• _What needs to be done_: Check each line of the material below for the word "write". Say how many lines have it, and nothing else.

--*--

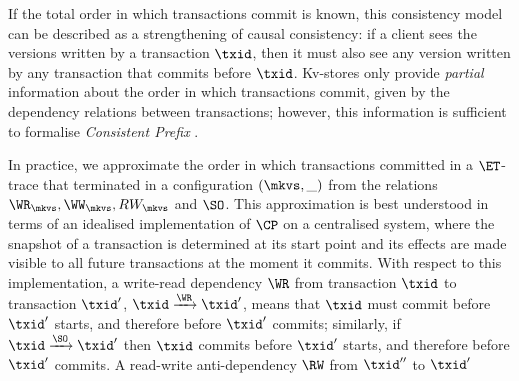 \label{para:cp}
If the total order in which transactions commit is known, this consistency model 
can be described as a strengthening of causal consistency: 
if a client sees the versions written by a transaction $\txid$,
then it must also see any version written by any transaction that commits before $\txid$. 
Kv-stores only provide {\em partial} information about the order in which transactions commit, 
given by the dependency relations between transactions; however, 
this information is sufficient to formalise \emph{Consistent Prefix} \cite{laws}.

In practice, we approximate the order in which transactions 
committed in a $\ET$-trace that terminated in a configuration $(\mkvs, \_)$ from the relations $\WR_{\mkvs}, \WW_{\mkvs}, 
RW_{\mkvs}$ and $\SO$. This approximation is best understood in terms of an idealised implementation of 
$\CP$ on a centralised system,
where the snapshot of a transaction is determined at its start point and its effects are made visible 
to all future transactions at the moment it commits. 
With respect to this implementation, a write-read dependency \(\WR\) from transaction $\txid$ to transaction $\txid'$, 
$\txid \xrightarrow{\WR} \txid'$, means that 
$\txid$ {must} commit before $\txid'$ starts, and therefore before $\txid'$ commits; 
similarly, if $\txid \xrightarrow{\SO} \txid'$ then $\txid$ commits before $\txid'$ starts, 
and therefore before $\txid'$ commits.
% 
A read-write anti-dependency \(\RW\) from $\txid''$ to $\txid'$ 
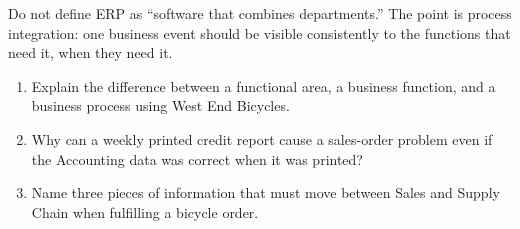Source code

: \begin{pitfall}
Do not define ERP as ``software that combines departments.'' The point is
process integration: one business event should be visible consistently to the
functions that need it, when they need it.
\end{pitfall}

\begin{quickcheck}
\begin{enumerate}
  \item Explain the difference between a functional area, a business function, and a business process using West End Bicycles.
  \item Why can a weekly printed credit report cause a sales-order problem even if the Accounting data was correct when it was printed?
  \item Name three pieces of information that must move between Sales and Supply Chain when fulfilling a bicycle order.
\end{enumerate}
\end{quickcheck}
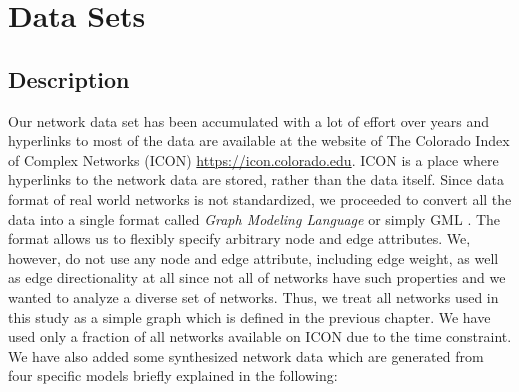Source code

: \documentclass{article}
\begin{document}
\newpage
\section{Data Sets}
	\subsection{Description}	
	Our network data set has been accumulated with a lot of effort over years and hyperlinks to most of the data are available at the website of The Colorado Index of Complex Networks (ICON) \url{https://icon.colorado.edu}. ICON is a place where hyperlinks to the network data are stored, rather than the data itself.  
	Since data format of real world networks is not standardized, we proceeded to convert all the data into a single format called \textit{Graph Modeling Language} or simply GML \cite{GML}. The format allows us to flexibly specify arbitrary node and edge attributes. We, however, do not use any node and edge attribute, including edge weight, as well as edge directionality at all since not all of networks have such properties and we wanted to analyze a diverse set of networks. Thus, we treat all networks used in this study as a simple graph which is defined in the previous chapter. We have used only a fraction of all networks available on ICON due to the time constraint. We have also added some synthesized network data which are generated from four specific models briefly explained in the following:
	 
\end{document}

--*--

• _Exercise solution_: 2